Apart from the issue of wasting precious resources, which should chime with an investment industry increasingly attuned to its environmental responsibility, it is a chronic waste of effort and cost. In 2019, we expect to see a major shift in this area with over a fifth of Link Market Services’ clients removing paper proxy cards as a default proxy voting method.

Most companies know they are not engaging fully with their shareholders – they can count the voting cards that come back – but so far, as a large amorphous group, they have been hesitant to grasp the digital opportunities.

In their defence, there have been barriers to overcome. Making even the slightest change to an Articles of Association is a task not always welcomed by issuers. Just to make a small amendment to allow digital voting options can often open the whole process up to an inordinate amount of scrutiny and review.

Things on both sides are changing however, and now that the touch paper has been lit, the digital revolution can rapidly take hold.

Claims that a technological shift would impede older shareholders from communicating with a company appear largely unfounded. According to a June 2018 survey from Deloitte, 77% of 55 to 75 year-olds said they had access to a smartphone, up from 29% in 2012, with a further 64% claiming to have a tablet.
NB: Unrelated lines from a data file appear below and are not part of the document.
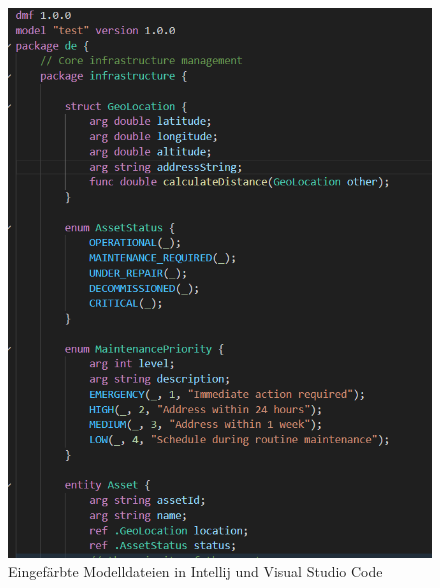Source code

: \documentclass[./einleitung.tex]{subfiles}
\begin{document}
\begin{figure}[H]
        \includegraphics[width=\linewidth / 2 - 1em]{bilder/semanticVscode}
        \caption{Eingefärbte Modelldateien in Intellij und Visual Studio Code}
        \label{fig:semanticintellij}
    \end{figure}
\end{document}
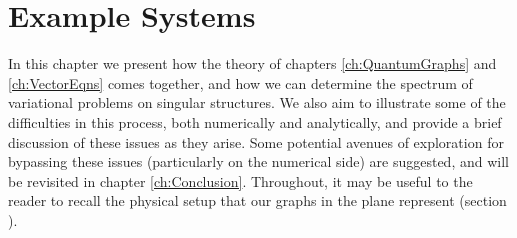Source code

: \chapter{Example Systems} \label{ch:ExampleSystems}
In this chapter we present how the theory of chapters \ref{ch:QuantumGraphs} and \ref{ch:VectorEqns} comes together, and how we can determine the spectrum of variational problems on singular structures.
We also aim to illustrate some of the difficulties in this process, both numerically and analytically, and provide a brief discussion of these issues as they arise.
Some potential avenues of exploration for bypassing these issues (particularly on the numerical side) are suggested, and will be revisited in chapter \ref{ch:Conclusion}. 
Throughout, it may be useful to the reader to recall the physical setup that our graphs in the plane represent (section ).

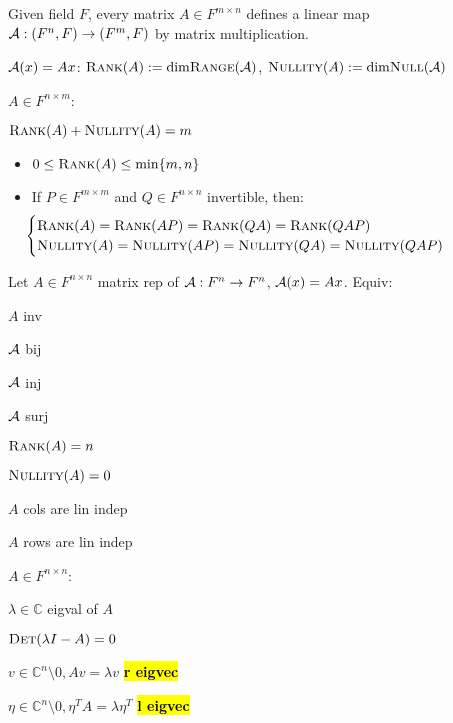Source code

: \begin{Theorem}
Given field $F$, every matrix $A\in F^{m\times n}$ defines a linear map $\mathcal{A}:(F^n,F)\to(F^m,F)$ by matrix multiplication.
\end{Theorem}
\begin{Definition}
$\mathcal{A}(x)=Ax$: $\textsc{Rank}(A):=\text{dim}\textsc{Range}(\mathcal{A})$, $\textsc{Nullity}(A):=\text{dim}\textsc{Null}(\mathcal{A})$
\end{Definition}
\begin{Theorem}
$A\in F^{n\times m}$: \begin{itemize*}
\item $\textsc{Rank}(A)+\textsc{Nullity}(A)=m$
\end{itemize*}
\begin{itemize}[leftmargin=16.9mm]
  \item $0\le\textsc{Rank}(A)\le\min\{m,n\}$
  \item If $P\in F^{m\times m}$ and $Q\in F^{n\times n}$ invertible, then:
\begin{equation*}
\hspace{-15mm}
\begin{cases}
\Rank(A)=\Rank(AP)=\Rank(QA)=\Rank(QAP) \\
\Nullity(A)=\Nullity(AP)=\Nullity(QA)=\Nullity(QAP)
\end{cases}
\end{equation*}
\end{itemize}
\end{Theorem}
\begin{Theorem}
Let $A\in F^{n\times n}$ matrix rep of $\mathcal{A}:F^n\to F^n$, $\mathcal{A}(x)=Ax$. Equiv:
\begin{enumerate*}
  \item $A$ inv
  \item $\mathcal{A}$ bij
  \item $\mathcal{A}$ inj
  \item $\mathcal{A}$ surj
  \item $\textsc{Rank}(A)=n$
  \item $\textsc{Nullity}(A)=0$
  \item $A$ cols are lin indep
  \item $A$ rows are lin indep
\end{enumerate*}
\end{Theorem}
\begin{Theorem}
$A\in F^{n\times n}$:
\begin{itemize*}
  \item $\lambda\in\mathbb C$ eigval of $A$
  \item $\textsc{Det}(\lambda I-A)=0$
  \item $v\in \mathbb C^n\setminus 0, Av=\lambda v$ \textbf{\hl{r eigvec}}
  \item $\eta\in \mathbb C^n\setminus 0, \eta^TA=\lambda\eta^T$ \textbf{\hl{l eigvec}}
\end{itemize*}
\end{Theorem}
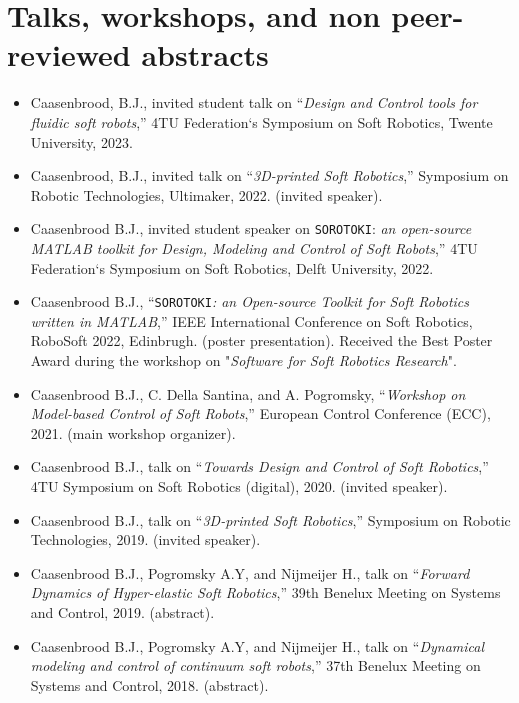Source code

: \section*{Talks, workshops, and non peer-reviewed abstracts}
\begin{itemize}[leftmargin=2mm]
\item Caasenbrood, B.J., invited student talk on  “\textit{Design and Control tools for fluidic soft robots},” 4TU Federation`s Symposium on Soft Robotics, Twente University, 2023.
\item Caasenbrood, B.J., invited talk on “\textit{3D-printed Soft Robotics},” Symposium on Robotic Technologies, Ultimaker, 2022. (invited speaker).
\item Caasenbrood B.J., invited student speaker on \texttt{SOROTOKI}: \textit{an open-source MATLAB toolkit for Design, Modeling and Control of Soft Robots},”  4TU Federation`s Symposium on Soft Robotics, Delft University, 2022.
\item Caasenbrood B.J., “\texttt{SOROTOKI}\textit{: an Open-source Toolkit for Soft Robotics written in MATLAB},”  IEEE International Conference on Soft Robotics, RoboSoft 2022, Edinbrugh. (poster presentation). Received the Best Poster Award during the workshop on "\textit{Software for Soft Robotics Research}". 
\item Caasenbrood B.J., C. Della Santina, and A. Pogromsky, “\textit{Workshop on Model-based Control of Soft Robots},” European Control Conference (ECC), 2021. (main workshop organizer).
\item Caasenbrood B.J., talk on  “\textit{Towards Design and Control of Soft Robotics},” 4TU Symposium on Soft Robotics (digital), 2020. (invited speaker).
\item Caasenbrood B.J., talk on  “\textit{3D-printed Soft Robotics},” Symposium on Robotic Technologies, 2019. (invited speaker).
\item Caasenbrood B.J., Pogromsky A.Y, and Nijmeijer H., talk on  “\textit{Forward Dynamics of Hyper-elastic Soft Robotics},” 39th Benelux Meeting on Systems and Control, 2019. (abstract).
\item Caasenbrood B.J., Pogromsky A.Y, and Nijmeijer H., talk on  “\textit{Dynamical modeling and control of continuum soft robots},” 37th Benelux Meeting on Systems and Control, 2018. (abstract).
\end{itemize}
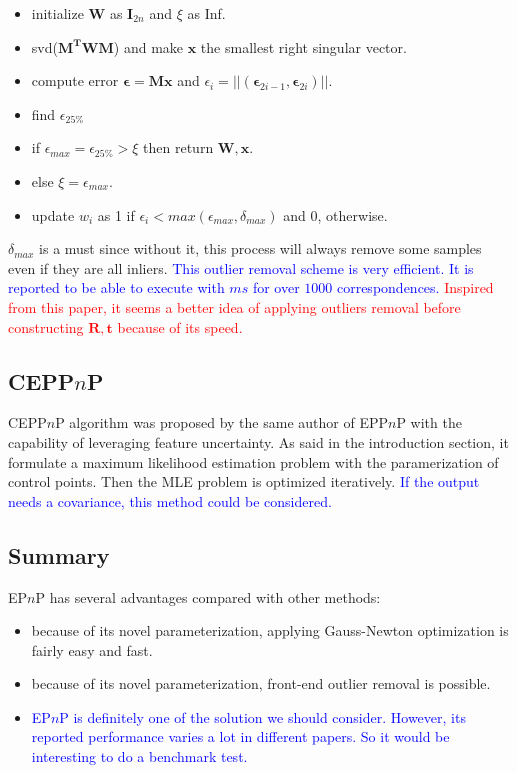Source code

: \documentclass[a4paper]{article}
\begin{document}
\begin{itemize}
	\item initialize $\mathbf{W}$ as $\mathbf{I}_{2n}$ and $\xi$ as Inf.
	\item svd($\mathbf{M^TWM}$) and make $\mathbf{x}$ the smallest right singular vector.
	\item compute error $\mathbf{\epsilon}=\mathbf{Mx}$ and $\epsilon_i=||(\mathbf{\epsilon}_{2i-1}, \mathbf{\epsilon}_{2i})||$.
	\item find $\epsilon_{25\%}$
	\item if $\epsilon_{max}=\epsilon_{25\%}>\xi$ then return $\mathbf{W,x}$.
	\item else $\xi=\epsilon_{max}$.
	\item update $w_i$ as 1 if $\epsilon_i < max(\epsilon_{max}, \delta_{max})$ and 0, otherwise.
\end{itemize}
$\delta_{max}$ is a must since without it, this process will always remove some samples even if they are all inliers. \textcolor{blue}{This outlier removal scheme is very efficient. It is reported to be able to execute with $ms$ for over $1000$ correspondences.} \textcolor{red}{Inspired from this paper, it seems a better idea of applying outliers removal before constructing $\mathbf{R,t}$ because of its speed.}

\subsection{CEPP$n$P}
CEPP$n$P algorithm was proposed by the same author of EPP$n$P with the capability of leveraging feature uncertainty. As said in the introduction section, it formulate a maximum likelihood estimation problem with the paramerization of control points. Then the MLE problem is optimized iteratively. \textcolor{blue}{If the output needs a covariance, this method could be considered.}

\subsection{Summary}
EP$n$P has several advantages compared with other methods:
\begin{itemize}
	\item because of its novel parameterization, applying Gauss-Newton optimization is fairly easy and fast.
	\item because of its novel parameterization, front-end outlier removal is possible.
	\item \textcolor{blue}{EP$n$P is definitely one of the solution we should consider. However, its reported performance varies a lot in different papers. So it would be interesting to do a benchmark test.}
\end{itemize}
\end{document}
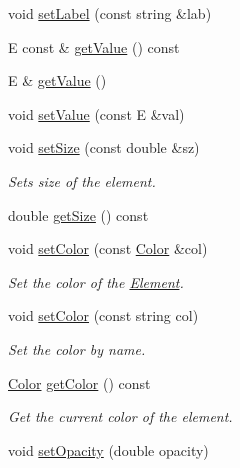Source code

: \begin{DoxyCompactItemize}
\item 
void \hyperlink{classbridges_1_1datastructure_1_1_element_a3a1fe4e3aa100125710c30f6e401e8c3}{set\+Label} (const string \&lab)
\item 
E const  \& \hyperlink{classbridges_1_1datastructure_1_1_element_acf6e068c6b00ff0d20ed42af32ff1f38}{get\+Value} () const
\item 
E \& \hyperlink{classbridges_1_1datastructure_1_1_element_abba0b4c03eb6fd08aed17eeb3be5bd1b}{get\+Value} ()
\item 
void \hyperlink{classbridges_1_1datastructure_1_1_element_a26f2aceb9eed7195fd55b3538f3c059f}{set\+Value} (const E \&val)
\item 
void \hyperlink{classbridges_1_1datastructure_1_1_element_a3200b0ac712c1720db62d1f0bbcb14be}{set\+Size} (const double \&sz)
\begin{DoxyCompactList}\small\item\em Sets size of the element. \end{DoxyCompactList}\item 
double \hyperlink{classbridges_1_1datastructure_1_1_element_a8c0b15450978b03c8ebf6a3c23092cba}{get\+Size} () const
\item 
void \hyperlink{classbridges_1_1datastructure_1_1_element_a17d75aae50a48b3404f3c6811c62ae1c}{set\+Color} (const \hyperlink{classbridges_1_1datastructure_1_1_color}{Color} \&col)
\begin{DoxyCompactList}\small\item\em Set the color of the \hyperlink{classbridges_1_1datastructure_1_1_element}{Element}. \end{DoxyCompactList}\item 
void \hyperlink{classbridges_1_1datastructure_1_1_element_a3792c8d514f4d644d739c6124f26bcbf}{set\+Color} (const string col)
\begin{DoxyCompactList}\small\item\em Set the color by name. \end{DoxyCompactList}\item 
\hyperlink{classbridges_1_1datastructure_1_1_color}{Color} \hyperlink{classbridges_1_1datastructure_1_1_element_adf441bce0ef9e4abd36c1df00ea5932c}{get\+Color} () const
\begin{DoxyCompactList}\small\item\em Get the current color of the element. \end{DoxyCompactList}\item 
void \hyperlink{classbridges_1_1datastructure_1_1_element_acb5d0b5734a6b3c17b7b1784ae1dc79c}{set\+Opacity} (double opacity)

\end{DoxyCompactItemize}
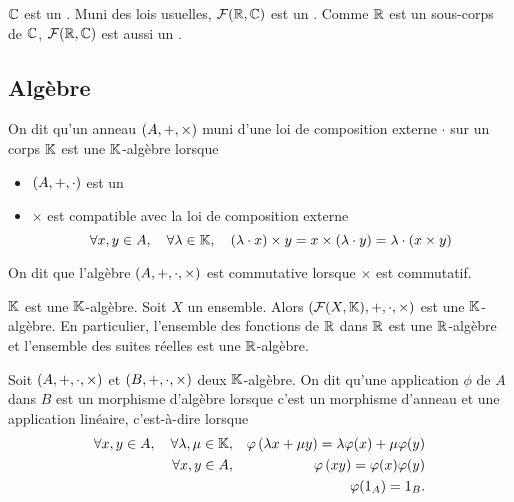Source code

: \documentclass{magnolia}
\begin{document}
\begin{remarques}
\remarque[utile=-2] $\mathbb{C}$ est un \Rev.
\remarque[utile=-1] Muni des lois usuelles, $\mathcal{F}(\mathbb{R},\mathbb{C})$ est un \Cev.
  Comme $\mathbb{R}$ est un sous-corps de $\mathbb{C}$, $\mathcal{F}(\mathbb{R},\mathbb{C})$ est aussi un \Rev.
\end{remarques}


\subsection{Algèbre}

\begin{definition}
On dit qu'un anneau $\left(A,+,\times\right)$ muni d'une loi de composition externe
$\cdot$ sur un corps $\mathbb{K}$ est une $\mathbb{K}$-algèbre lorsque
\begin{itemize}
\item $\left(A,+,\cdot\right)$ est un \Kev
\item $\times$ est compatible avec la loi de composition externe
  \[\forall x,y\in A ,\quad \forall \lambda\in\mathbb{K} ,\quad
    \left(\lambda\cdot x\right)\times y=x\times\left(\lambda\cdot y\right)=
     \lambda\cdot\left(x\times y\right)\]
\end{itemize}
On dit que l'algèbre $\left(A,+,\cdot,\times\right)$ est commutative lorsque $\times$
est commutatif.
\end{definition}

\begin{exemples}
\exemple $\mathbb{K}$ est une $\mathbb{K}$-algèbre.
\exemple Soit $X$ un ensemble. Alors $(\mathcal{F}(X,\mathbb{K}),+,\cdot,\times)$ est une $\mathbb{K}$-algèbre. En particulier, l'ensemble des fonctions de $\mathbb{R}$ dans $\mathbb{R}$ est une $\mathbb{R}$-algèbre et l'ensemble des suites réelles est une $\mathbb{R}$-algèbre.
\end{exemples}

\begin{definition}
Soit $\left(A,+,\cdot,\times\right)$ et $\left(B,+,\cdot,\times\right)$ deux $\mathbb{K}$-algèbre. On dit qu'une application $\phi$ de $A$ dans $B$ est un morphisme d'algèbre lorsque c'est un morphisme
d'anneau et une application linéaire, c'est-à-dire lorsque
\begin{eqnarray*}
  \forall x,y\in A ,\quad \forall \lambda,\mu\in\mathbb{K}, & &
    \varphi\left(\lambda x+\mu y\right)=\lambda \varphi(x)+\mu \varphi(y)\\
  \forall x,y\in A, & &
    \varphi\left(xy\right)=\varphi(x)\varphi(y)\\
  & & \varphi(1_A)=1_B.
  \end{eqnarray*}
\end{definition}
\end{document}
With these instruments readily at hand, there are plenty of options and opportunities for companies to bring their shareholders into the fold – and the more forward-thinking of them are already out there exploring. For example, the document repository app developed by Link Market Services – Signal documents – is proving to be popular. It allows Link Market Services’ clients to hold electronic versions of their reports and accounts in one place, both for viewing and electronic annotation.

Whilst virtual and hybrid meetings have been limited in the UK, take up of such facilities in the USA, Australia and New Zealand has been growing. Though there has been some criticism of moves to introduce completely virtual AGMs, hybrid AGMs have emerged as a viable and positive solution that combine the merits of physical and online attendance.

In Australia, Link Group was the first ASX200 company to hold a hybrid AGM. It attracted twice as many attendees as its previous physical meeting, with shareholder participation from across the USA, Australia and New Zealand. After the initial development outlay, this model could be adopted and used by plenty of other companies to cut down on the out-of-date processes that waste back office time and money.

This would enable retail shareholder attendance, without the significant travel time and cost, to bring them closer to the company.

For institutional fund managers, deluged in AGM season, this virtual connectivity lets them gauge a wider shareholder sentiment, while still allowing for their usual, behind the scenes engagement channels during the rest of the year.

There is no reason this digital mindset cannot apply to dividend cheques, too. Although almost obsolete in personal finances, most companies make at least 50% of their dividend payments – representing less than 5% of total value – with paper cheques. Replacing them with direct bank account payments would solve the administrative burden of lost or uncashed cheques, and avoid shareholders having to update their address each time they move.   For many institutional holders the choice is clear with the facilitation of payment via the CREST system, although sadly that is a facility not supported by 33% of the Registrar industry despite pressure from this major investor group.

As the investment world evolves – with the advent of defined contribution pension funds, greater personal responsibility for investing for retirement, and the social imperative to do better with our resources, financial or otherwise, grows with younger generations – the need for change is here.

Luckily, the technology is already here too and is advancing every day.

Like the rest of business – if not the world – the shift is only going one way and with just a bit of forward thinking, shareholder engagement can readily embrace tomorrow, today.